Hacker News new | ask | show | jobs
by geocar 3461 days ago
So do real arrays on real hardware (pagetable trie).

Small arrays are contiguous so memcpy is fast.

For large arrays, if you create a dummy file (or uses a memfd) you can mmap a region, and then copy it by mmaping the same region with the appropriate flags. You can resize (grow) it almost as easily.

They're so much faster than linked lists, that there's no (performance) reason to use linked-lists on real hardware.

4 comments

The Linux kernel uses intrusive linked lists extensively. Container based linked lists contain a copy of the data item. Intrusive linked lists force the data structures in the list to contain list pointers inside of the actual data structure, and the list operations manipulate those list-specific pointers in the data structure.
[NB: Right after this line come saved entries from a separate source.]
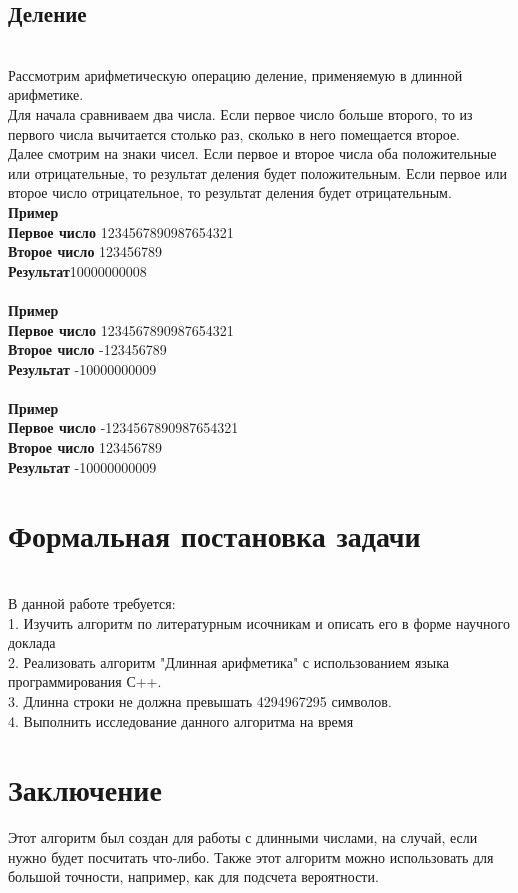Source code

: \documentclass[a4paper]{article}
\begin{document}
\subsection{Деление}
\\Рассмотрим арифметическую операцию деление, применяемую в длинной арифметике.
\\Для начала сравниваем два числа. Если первое число больше второго, то из первого числа вычитается столько раз, сколько в него помещается второе.
\\Далее смотрим на знаки чисел. Если первое и второе числа оба положительные или отрицательные, то результат деления будет положительным. Если первое или второе число отрицательное, то результат деления будет отрицательным.
\\ \textbf{Пример}
\\ \textbf{Первое число} 1234567890987654321
\\ \textbf{Второе число} 123456789
\\ \textbf{Результат}10000000008
\\
\\ \textbf{Пример}
\\ \textbf{Первое число} 1234567890987654321
\\ \textbf{Второе число} -123456789
\\ \textbf{Результат} -10000000009
\\
\\ \textbf{Пример}
\\ \textbf{Первое число} -1234567890987654321
\\ \textbf{Второе число} 123456789
\\ \textbf{Результат} -10000000009

\newpage

\section{Формальная постановка задачи}
\\В данной работе требуется:
\\1. Изучить алгоритм по литературным исочникам и описать его в форме научного доклада
\\2. Реализовать алгоритм "Длинная арифметика" с использованием языка программирования С++.
\\3. Длинна строки не должна превышать 4294967295 символов.
\\4. Выполнить исследование данного алгоритма на время
\newpage


\section{Заключение}
Этот алгоритм был создан для работы с длинными числами, на случай, если нужно будет посчитать что-либо. Также этот алгоритм можно использовать для большой точности, например, как для подсчета вероятности.
\newpage


\end{document}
I am not sure if anyone has evaluated using alternatives, but my understanding of why has generally been memory efficiency. If you allocate a Foo, you also allocate everything you need for Foo to be on all of the lists it may appear on. I couldn't find any confirmation (with actual numbers) for this intuition, but this is what I could find:

A 2005 explanation of how intrusive lists work in the Linux kernel: "Linux Kernel Linked List Explained", https://isis.poly.edu/kulesh/stuff/src/klist/

HN submission on intrusive lists in Doom 3: https://news.ycombinator.com/item?id=8795745

And that points to technical note on the optimizations to Doom 3's BFG Edition to get it to perform well on PS3, XBox 360 and PC: http://fabiensanglard.net/doom3_documentation/DOOM-3-BFG-Tec... One of the optimizations was moving from intrusive lists.

I'm quite aware of how inappropriate linked lists are for most applications because of their poor cache locality. I thought the Linux kernel may be a case where linked lists are actually better, but I can't find any numbers or even arguments why they would be.

Linux uses linked lists because it is simple to code. That linked lists are slow doesn't matter very much because there are lots of slow parts in Linux that are a better use of attention.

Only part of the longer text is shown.